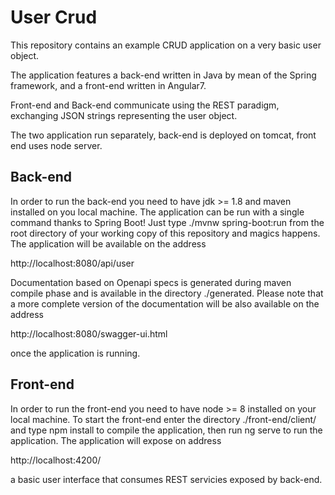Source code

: # User Crud

This repository contains an example CRUD application on a very basic user object.

The application features a back-end written in Java by mean of the Spring framework, and a front-end written in Angular7.

Front-end and Back-end communicate using the REST paradigm, exchanging JSON strings representing the user object.

The two application run separately, back-end is deployed on tomcat, front end uses node server.

## Back-end 

In order to run the back-end you need to have jdk >= 1.8 and maven installed on you local machine.
The application can be run with a single command thanks to Spring Boot! Just type ./mvnw spring-boot:run from the root directory of your working copy of this repository and magics happens. The application will be available on the address 

http://localhost:8080/api/user

Documentation based on Openapi specs is generated during maven compile phase and is available in the directory ./generated.
Please note that a more complete version of the documentation will be also available on the address 

http://localhost:8080/swagger-ui.html 

once the application is running.

## Front-end

In order to run the front-end you need to have node >= 8 installed on your local machine.
To start the front-end enter the directory ./front-end/client/ and type npm install to compile the application, then run
ng serve to run the application.
The application will expose on address 

http://localhost:4200/ 

a basic user interface that consumes REST servicies exposed by back-end.
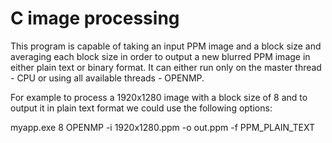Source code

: # C image processing

This program is capable of taking an input PPM image and a block size and 
averaging each block size in order to output a new blurred PPM image in either plain text or binary format.
It can either run only on the master thread - CPU or using all available threads - OPENMP.

For example to process a 1920x1280 image with a block size of 8 and to output it
in plain text format we could use the following options:

myapp.exe 8 OPENMP -i 1920x1280.ppm -o out.ppm -f PPM_PLAIN_TEXT


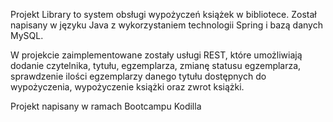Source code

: Projekt Library to system obsługi wypożyczeń książek w bibliotece. Został napisany w języku Java z wykorzystaniem technologii Spring i bazą danych MySQL.

W projekcie zaimplementowane zostały usługi REST, które umożliwiają dodanie czytelnika, tytułu, egzemplarza, zmianę statusu egzemplarza, sprawdzenie ilości egzemplarzy danego tytułu dostępnych do wypożyczenia, wypożyczenie książki oraz zwrot książki.

Projekt napisany w ramach Bootcampu Kodilla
=-=-=
What you need to do:
In the records above, find the line with "Documentation based on" and the line with "This program is"; please transcribe exactly those two lines and all lines between them, omitting any picture.

Completed task:
Documentation based on Openapi specs is generated during maven compile phase and is available in the directory ./generated.
Please note that a more complete version of the documentation will be also available on the address 

http://localhost:8080/swagger-ui.html 

once the application is running.

## Front-end

In order to run the front-end you need to have node >= 8 installed on your local machine.
To start the front-end enter the directory ./front-end/client/ and type npm install to compile the application, then run
ng serve to run the application.
The application will expose on address 

http://localhost:4200/ 

a basic user interface that consumes REST servicies exposed by back-end.
Source code

: # C image processing

This program is capable of taking an input PPM image and a block size and 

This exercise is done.